Thursday, June 04, 2009

The Minister and the Merchant




Dutch media: less restrained on the downside of immigration

This blog previously featured a story on the Dutch media increasingly catering to the need for news reflecting the public's suspicions about immigrants, particularly Muslims.

The Minister and the Merchant

When Dutch commentators and pundits reflect on the soul of the Dutch nation, they will often use the parabel of the Minister and the Merchant. This is the "Koopman and the Dominee" parabel. On the one hand the Dutchman has always tried to project an image of stern Protestant rectitude. The Minister. On the other hand he REALLY wants to make money. The Merchant.

The Media as the Minister

In the pervailing climate of Political Correctness or Neo-Marxism it was the Minister who usually won out in the way the media reported from the multicultural frontlines. With the advent of the internet and readership of the dead tree media falling like a felled fir tree, the Merchant is in ascendance.

The Merchant strikes back

Today leftist newspaper "De Volkskrant" hawked a "More Morroccan Criminals in Rotterdam" story, which I used as one of the sources for my previous article. What is remarkable is the prominent place the article received in the paper version of the "De Volkskrant" today: frontpage in the upper left hand corner.

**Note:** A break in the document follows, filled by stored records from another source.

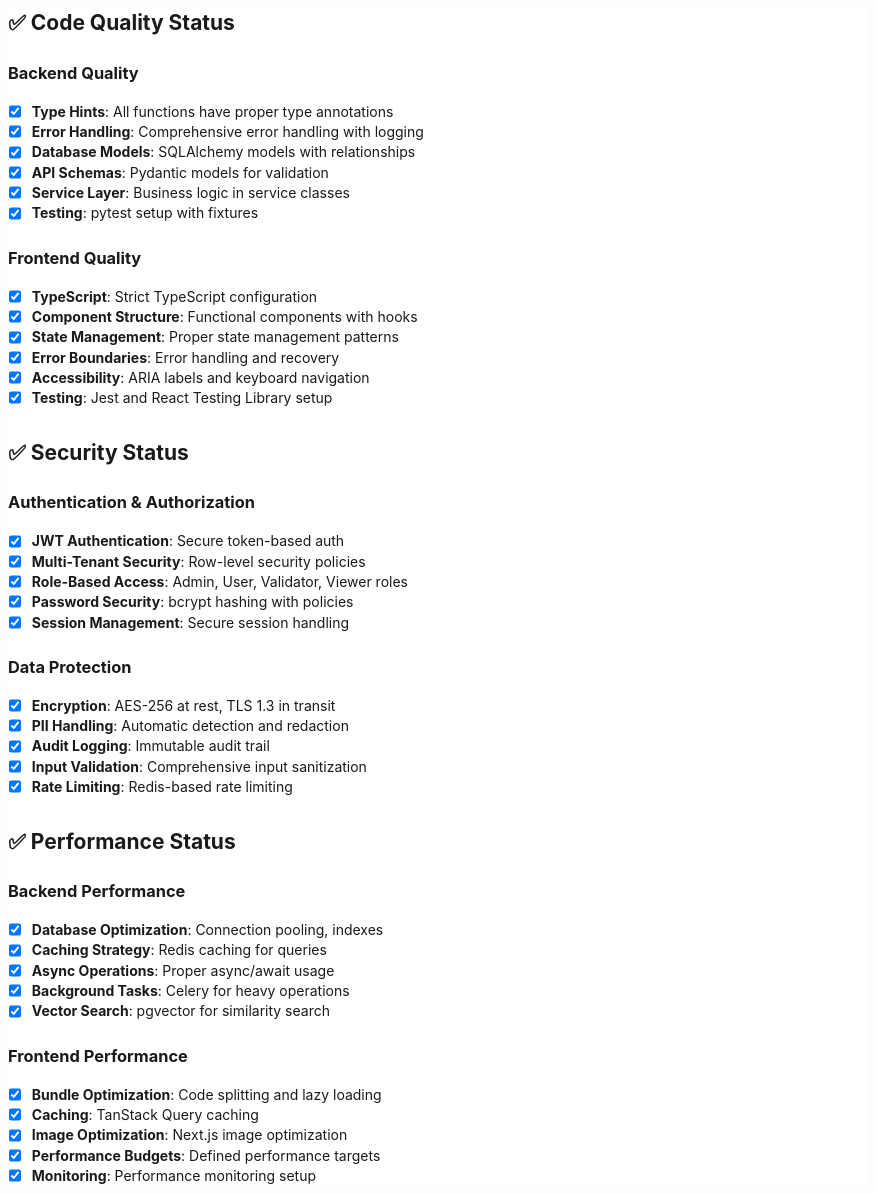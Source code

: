 ## ✅ Code Quality Status

### Backend Quality
- [x] **Type Hints**: All functions have proper type annotations
- [x] **Error Handling**: Comprehensive error handling with logging
- [x] **Database Models**: SQLAlchemy models with relationships
- [x] **API Schemas**: Pydantic models for validation
- [x] **Service Layer**: Business logic in service classes
- [x] **Testing**: pytest setup with fixtures

### Frontend Quality
- [x] **TypeScript**: Strict TypeScript configuration
- [x] **Component Structure**: Functional components with hooks
- [x] **State Management**: Proper state management patterns
- [x] **Error Boundaries**: Error handling and recovery
- [x] **Accessibility**: ARIA labels and keyboard navigation
- [x] **Testing**: Jest and React Testing Library setup

## ✅ Security Status

### Authentication & Authorization
- [x] **JWT Authentication**: Secure token-based auth
- [x] **Multi-Tenant Security**: Row-level security policies
- [x] **Role-Based Access**: Admin, User, Validator, Viewer roles
- [x] **Password Security**: bcrypt hashing with policies
- [x] **Session Management**: Secure session handling

### Data Protection
- [x] **Encryption**: AES-256 at rest, TLS 1.3 in transit
- [x] **PII Handling**: Automatic detection and redaction
- [x] **Audit Logging**: Immutable audit trail
- [x] **Input Validation**: Comprehensive input sanitization
- [x] **Rate Limiting**: Redis-based rate limiting

## ✅ Performance Status

### Backend Performance
- [x] **Database Optimization**: Connection pooling, indexes
- [x] **Caching Strategy**: Redis caching for queries
- [x] **Async Operations**: Proper async/await usage
- [x] **Background Tasks**: Celery for heavy operations
- [x] **Vector Search**: pgvector for similarity search

### Frontend Performance
- [x] **Bundle Optimization**: Code splitting and lazy loading
- [x] **Caching**: TanStack Query caching
- [x] **Image Optimization**: Next.js image optimization
- [x] **Performance Budgets**: Defined performance targets
- [x] **Monitoring**: Performance monitoring setup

(The painting is a portrait of the 17th Century Dutch Merchant Jan Six by Rembrandt)

PC losing its grip as glasnost

As far as I know it is a first for "De Volkskrant". It is exemplary of where the media in The Netherlands are heading. The Soviet Union embarked on a policy of openess "glasnost" in 1985. This was meant to assist in reforming the Communist system. But the relaxing of censorship caused so many absurdities of the system to come to the fore, that the elite lost its faith in the ideology altogether and this spelled its doom withing less than a decade.